In 2025 the burden moved deeper into working capital and bank credit

The message is straightforward. More money is tied up in receivables and inventory, less remains with suppliers, and the bank has to bridge more of the gap. That is how the cost of the supply chain moves into the balance sheet. It does not need to show up as one explicit warning. It is enough for the company to pay earlier, carry inventory longer, and receive less natural operating credit from suppliers.

Management's own explanation of operating cash flow says almost exactly that. Cash from operations rose to NIS 17.28 million, but that performance was held back by a NIS 6.315 million increase in receivables, a NIS 2.726 million increase in inventory, and a NIS 6.558 million decrease in suppliers. So even in a year with positive operating cash flow, a meaningful part of the cash was absorbed inside the operating cycle.

What matters is not only that bank financing came in, but who stepped back. By year-end, supplier credit was lower by about NIS 6.6 million versus the end of 2024, while short-term bank credit was higher by about NIS 10.8 million. Economically, part of the financing burden moved from the supplier layer to the bank layer. That is not the same money, the same flexibility, or the same cost.
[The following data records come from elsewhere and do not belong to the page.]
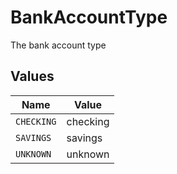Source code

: # BankAccountType

The bank account type


## Values

| Name       | Value      |
| ---------- | ---------- |
| `CHECKING` | checking   |
| `SAVINGS`  | savings    |
| `UNKNOWN`  | unknown    |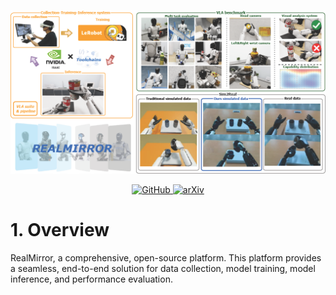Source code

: ![teaser.png](./docs/image/Teaser.png)

<div align="center">
  <a href="https://terminators2025.github.io/RealMirror.github.io/">
    <img src="https://img.shields.io/badge/GitHub-grey?logo=GitHub" alt="GitHub">
  </a>
  <a href="https://arxiv.org/abs/2509.14687">
    <img src="https://img.shields.io/badge/Paper-2507.08364-yellow" alt="arXiv">
  </a>
</div>


# 1. Overview
RealMirror, a comprehensive, open-source platform. This platform provides a seamless, end-to-end solution for data collection, model training, model inference, and performance evaluation.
That is also why the CHIQ and GRUNDIG discussion cannot stay at the level of brand share or marketing. Once import terms and payment timing change, the real question is no longer only which refrigerator gets sold. It is who finances the time between order and collection.

FX Is Part of the Supply-Chain Cost, Not a Footnote

Note 16 adds an important layer to this story. The group imports from suppliers in Europe and the Far East, is exposed mainly to the U.S. dollar, and uses FX options to reduce that exposure. This is not a technical risk-management footnote. In an import business, FX is part of the cost of the supply chain.

In 2025 the company recorded a NIS 4.273 million loss on hedging transactions against dollar exposure, versus a NIS 625 thousand gain in 2024. That is a sharp swing. At the same time, at the end of 2025 the option position stood at USD 7.35 million on each side, and the derivative liability recorded for those transactions was only NIS 38 thousand. The sensitivity analysis also shows that a 5% move in the dollar would have affected profit before tax by NIS 368 thousand.

That combination says something useful. The year-end balance does not show an unusually large open FX exposure, but the income statement already absorbed a material hedging cost during the year. That suggests the 2025 pain did not come only from end-period exposure. It also came from timing, volatility, and the way the import model had to operate through the year. When import routes change and payments come earlier, the FX layer becomes more expensive to manage even if the balance sheet does not look dramatic on the last day of the year.

In other words, the problem is not only that the product may cost more or that freight may cost more. The problem is that a less convenient import chain also becomes less convenient to hedge.


Bottom Line

Ralko's move from GRUNDIG to CHIQ did not yet produce a new brand basket in 2025 that is clean, settled, and cheap to run. It produced an interim state. CHIQ exists, but it is still small in procurement and already showed slippage on targets and exclusivity. BLOMBERG still arrives, but through a more expensive route and with earlier payment. SHARP remains the core supplier, but even there payment timing has become less favorable.

That is why the real cost of this story sits not only in the brand layer but in the financing structure behind the shelf. If 2026 shows that CHIQ becomes more commercially meaningful without further slippage, that BLOMBERG keeps flowing without adding more weight to working capital, and that bank usage does not keep rising just to support the same level of sales, then 2025 can be read as a transition year. If not, the real problem will turn out not to be the loss of one brand, but a structural increase in the cost of the entire supply chain.